*AIM OF THE TASK*
Word for word, output the data, with none of its pictures.

*DATA UNDER STUDY*
-------------------------

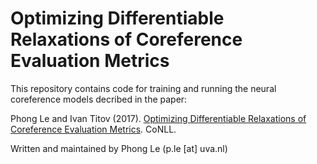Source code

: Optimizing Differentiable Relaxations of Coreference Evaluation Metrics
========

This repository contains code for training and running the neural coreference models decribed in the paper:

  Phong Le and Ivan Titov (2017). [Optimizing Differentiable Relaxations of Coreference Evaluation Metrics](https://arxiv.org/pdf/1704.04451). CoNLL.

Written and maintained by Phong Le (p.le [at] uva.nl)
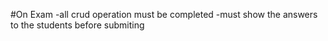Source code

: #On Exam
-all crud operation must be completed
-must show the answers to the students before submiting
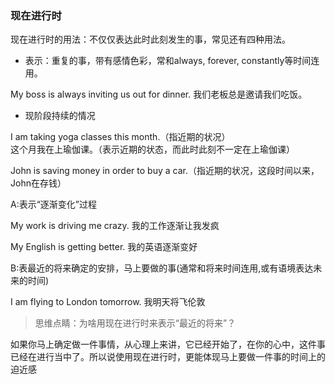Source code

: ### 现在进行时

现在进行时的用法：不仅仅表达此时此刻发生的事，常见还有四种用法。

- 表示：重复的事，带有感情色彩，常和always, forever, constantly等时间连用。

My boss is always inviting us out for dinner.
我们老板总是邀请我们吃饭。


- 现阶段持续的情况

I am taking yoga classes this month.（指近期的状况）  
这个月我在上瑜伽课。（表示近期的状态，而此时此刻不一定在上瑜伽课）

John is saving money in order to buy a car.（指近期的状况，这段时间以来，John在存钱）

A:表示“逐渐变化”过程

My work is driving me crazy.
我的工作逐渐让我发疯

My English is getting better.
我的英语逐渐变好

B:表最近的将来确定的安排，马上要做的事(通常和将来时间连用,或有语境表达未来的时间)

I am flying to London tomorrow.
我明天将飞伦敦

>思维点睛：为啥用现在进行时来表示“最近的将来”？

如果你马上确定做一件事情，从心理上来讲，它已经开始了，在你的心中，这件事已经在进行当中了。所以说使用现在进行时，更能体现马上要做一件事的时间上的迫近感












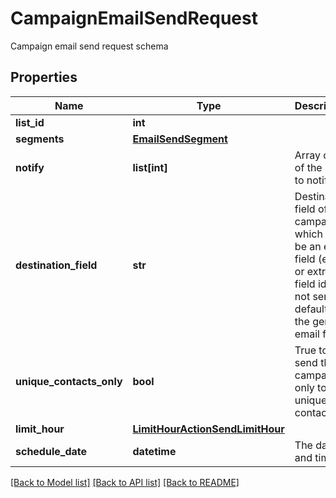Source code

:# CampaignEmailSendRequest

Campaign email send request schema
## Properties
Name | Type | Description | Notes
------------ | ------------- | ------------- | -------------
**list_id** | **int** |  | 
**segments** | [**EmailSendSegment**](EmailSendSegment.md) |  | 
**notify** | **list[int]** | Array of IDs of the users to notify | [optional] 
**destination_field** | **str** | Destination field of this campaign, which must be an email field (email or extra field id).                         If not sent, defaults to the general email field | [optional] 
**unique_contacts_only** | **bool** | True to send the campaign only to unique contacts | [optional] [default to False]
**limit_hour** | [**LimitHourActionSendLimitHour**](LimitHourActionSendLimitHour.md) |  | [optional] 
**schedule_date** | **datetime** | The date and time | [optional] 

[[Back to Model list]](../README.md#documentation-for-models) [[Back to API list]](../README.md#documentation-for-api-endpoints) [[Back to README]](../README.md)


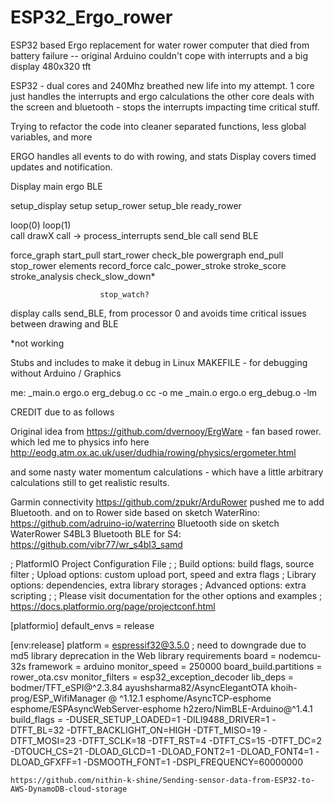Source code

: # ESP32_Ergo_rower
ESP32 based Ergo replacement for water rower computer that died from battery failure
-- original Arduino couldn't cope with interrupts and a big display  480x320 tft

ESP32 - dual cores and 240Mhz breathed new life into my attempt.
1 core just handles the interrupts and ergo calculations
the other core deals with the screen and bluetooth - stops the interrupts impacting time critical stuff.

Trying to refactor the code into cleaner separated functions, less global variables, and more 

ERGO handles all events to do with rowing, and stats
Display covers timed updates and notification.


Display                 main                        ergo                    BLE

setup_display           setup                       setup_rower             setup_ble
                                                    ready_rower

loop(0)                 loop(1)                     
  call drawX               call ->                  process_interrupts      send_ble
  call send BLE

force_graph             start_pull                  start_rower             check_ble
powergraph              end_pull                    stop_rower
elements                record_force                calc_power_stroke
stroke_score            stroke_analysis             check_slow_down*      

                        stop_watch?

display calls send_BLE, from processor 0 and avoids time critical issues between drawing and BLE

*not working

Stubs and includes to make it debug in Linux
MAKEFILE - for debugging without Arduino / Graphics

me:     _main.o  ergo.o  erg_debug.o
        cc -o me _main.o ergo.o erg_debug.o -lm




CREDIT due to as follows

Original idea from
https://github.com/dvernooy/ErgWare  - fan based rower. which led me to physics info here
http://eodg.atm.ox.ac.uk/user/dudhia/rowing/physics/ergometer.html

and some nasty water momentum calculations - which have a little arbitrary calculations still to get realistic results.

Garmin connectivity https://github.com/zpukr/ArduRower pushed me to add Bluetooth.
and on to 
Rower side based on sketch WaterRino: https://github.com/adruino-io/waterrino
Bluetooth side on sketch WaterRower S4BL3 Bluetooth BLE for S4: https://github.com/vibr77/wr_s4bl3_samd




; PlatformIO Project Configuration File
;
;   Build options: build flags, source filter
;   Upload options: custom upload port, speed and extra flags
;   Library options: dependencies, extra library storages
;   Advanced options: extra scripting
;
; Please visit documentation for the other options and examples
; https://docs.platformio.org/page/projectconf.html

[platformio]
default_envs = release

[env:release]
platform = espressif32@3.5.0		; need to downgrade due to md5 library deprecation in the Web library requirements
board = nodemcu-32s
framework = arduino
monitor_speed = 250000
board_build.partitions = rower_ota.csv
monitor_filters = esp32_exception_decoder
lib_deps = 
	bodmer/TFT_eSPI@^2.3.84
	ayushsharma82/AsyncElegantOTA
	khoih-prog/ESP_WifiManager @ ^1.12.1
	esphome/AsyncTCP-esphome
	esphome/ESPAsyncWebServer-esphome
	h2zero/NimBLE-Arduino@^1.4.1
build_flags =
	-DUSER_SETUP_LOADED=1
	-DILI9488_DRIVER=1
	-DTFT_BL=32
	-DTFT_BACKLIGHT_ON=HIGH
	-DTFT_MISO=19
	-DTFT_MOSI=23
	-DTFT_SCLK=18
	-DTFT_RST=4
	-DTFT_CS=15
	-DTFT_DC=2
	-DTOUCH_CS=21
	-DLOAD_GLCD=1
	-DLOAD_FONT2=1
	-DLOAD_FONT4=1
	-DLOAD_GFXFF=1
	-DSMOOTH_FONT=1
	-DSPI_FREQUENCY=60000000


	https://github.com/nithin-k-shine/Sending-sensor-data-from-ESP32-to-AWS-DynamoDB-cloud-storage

-------------------------

*RESPONSE BOX*
Source code

: Optimizing Differentiable Relaxations of Coreference Evaluation Metrics
========

This repository contains code for training and running the neural coreference models decribed in the paper:

  Phong Le and Ivan Titov (2017). [Optimizing Differentiable Relaxations of Coreference Evaluation Metrics](https://arxiv.org/pdf/1704.04451). CoNLL.

Written and maintained by Phong Le (p.le [at] uva.nl)
Source code

: #On Exam
-all crud operation must be completed
-must show the answers to the students before submiting
Source code

: ### 现在进行时

现在进行时的用法：不仅仅表达此时此刻发生的事，常见还有四种用法。

- 表示：重复的事，带有感情色彩，常和always, forever, constantly等时间连用。

My boss is always inviting us out for dinner.
我们老板总是邀请我们吃饭。


- 现阶段持续的情况

I am taking yoga classes this month.（指近期的状况）  
这个月我在上瑜伽课。（表示近期的状态，而此时此刻不一定在上瑜伽课）

John is saving money in order to buy a car.（指近期的状况，这段时间以来，John在存钱）

A:表示“逐渐变化”过程

My work is driving me crazy.
我的工作逐渐让我发疯

My English is getting better.
我的英语逐渐变好

B:表最近的将来确定的安排，马上要做的事(通常和将来时间连用,或有语境表达未来的时间)

I am flying to London tomorrow.
我明天将飞伦敦

>思维点睛：为啥用现在进行时来表示“最近的将来”？

如果你马上确定做一件事情，从心理上来讲，它已经开始了，在你的心中，这件事已经在进行当中了。所以说使用现在进行时，更能体现马上要做一件事的时间上的迫近感












Source code

:# CampaignEmailSendRequest

Campaign email send request schema
## Properties
Name | Type | Description | Notes
------------ | ------------- | ------------- | -------------
**list_id** | **int** |  | 
**segments** | [**EmailSendSegment**](EmailSendSegment.md) |  | 
**notify** | **list[int]** | Array of IDs of the users to notify | [optional] 
**destination_field** | **str** | Destination field of this campaign, which must be an email field (email or extra field id).                         If not sent, defaults to the general email field | [optional] 
**unique_contacts_only** | **bool** | True to send the campaign only to unique contacts | [optional] [default to False]
**limit_hour** | [**LimitHourActionSendLimitHour**](LimitHourActionSendLimitHour.md) |  | [optional] 
**schedule_date** | **datetime** | The date and time | [optional] 

[[Back to Model list]](../README.md#documentation-for-models) [[Back to API list]](../README.md#documentation-for-api-endpoints) [[Back to README]](../README.md)


Source code

: # ESP32_Ergo_rower
ESP32 based Ergo replacement for water rower computer that died from battery failure
-- original Arduino couldn't cope with interrupts and a big display  480x320 tft

ESP32 - dual cores and 240Mhz breathed new life into my attempt.
1 core just handles the interrupts and ergo calculations
the other core deals with the screen and bluetooth - stops the interrupts impacting time critical stuff.

Trying to refactor the code into cleaner separated functions, less global variables, and more 

ERGO handles all events to do with rowing, and stats
Display covers timed updates and notification.


Display                 main                        ergo                    BLE

setup_display           setup                       setup_rower             setup_ble
                                                    ready_rower

loop(0)                 loop(1)                     
  call drawX               call ->                  process_interrupts      send_ble
  call send BLE

force_graph             start_pull                  start_rower             check_ble
powergraph              end_pull                    stop_rower
elements                record_force                calc_power_stroke
stroke_score            stroke_analysis             check_slow_down*      

                        stop_watch?

display calls send_BLE, from processor 0 and avoids time critical issues between drawing and BLE

*not working

Stubs and includes to make it debug in Linux
MAKEFILE - for debugging without Arduino / Graphics

me:     _main.o  ergo.o  erg_debug.o
        cc -o me _main.o ergo.o erg_debug.o -lm




CREDIT due to as follows

Original idea from
https://github.com/dvernooy/ErgWare  - fan based rower. which led me to physics info here
http://eodg.atm.ox.ac.uk/user/dudhia/rowing/physics/ergometer.html

and some nasty water momentum calculations - which have a little arbitrary calculations still to get realistic results.

Garmin connectivity https://github.com/zpukr/ArduRower pushed me to add Bluetooth.
and on to 
Rower side based on sketch WaterRino: https://github.com/adruino-io/waterrino
Bluetooth side on sketch WaterRower S4BL3 Bluetooth BLE for S4: https://github.com/vibr77/wr_s4bl3_samd




; PlatformIO Project Configuration File
;
;   Build options: build flags, source filter
;   Upload options: custom upload port, speed and extra flags
;   Library options: dependencies, extra library storages
;   Advanced options: extra scripting
;
; Please visit documentation for the other options and examples
; https://docs.platformio.org/page/projectconf.html

[platformio]
default_envs = release

[env:release]
platform = espressif32@3.5.0		; need to downgrade due to md5 library deprecation in the Web library requirements
board = nodemcu-32s
framework = arduino
monitor_speed = 250000
board_build.partitions = rower_ota.csv
monitor_filters = esp32_exception_decoder
lib_deps = 
	bodmer/TFT_eSPI@^2.3.84
	ayushsharma82/AsyncElegantOTA
	khoih-prog/ESP_WifiManager @ ^1.12.1
	esphome/AsyncTCP-esphome
	esphome/ESPAsyncWebServer-esphome
	h2zero/NimBLE-Arduino@^1.4.1
build_flags =
	-DUSER_SETUP_LOADED=1
	-DILI9488_DRIVER=1
	-DTFT_BL=32
	-DTFT_BACKLIGHT_ON=HIGH
	-DTFT_MISO=19
	-DTFT_MOSI=23
	-DTFT_SCLK=18
	-DTFT_RST=4
	-DTFT_CS=15
	-DTFT_DC=2
	-DTOUCH_CS=21
	-DLOAD_GLCD=1
	-DLOAD_FONT2=1
	-DLOAD_FONT4=1
	-DLOAD_GFXFF=1
	-DSMOOTH_FONT=1
	-DSPI_FREQUENCY=60000000


	https://github.com/nithin-k-shine/Sending-sensor-data-from-ESP32-to-AWS-DynamoDB-cloud-storage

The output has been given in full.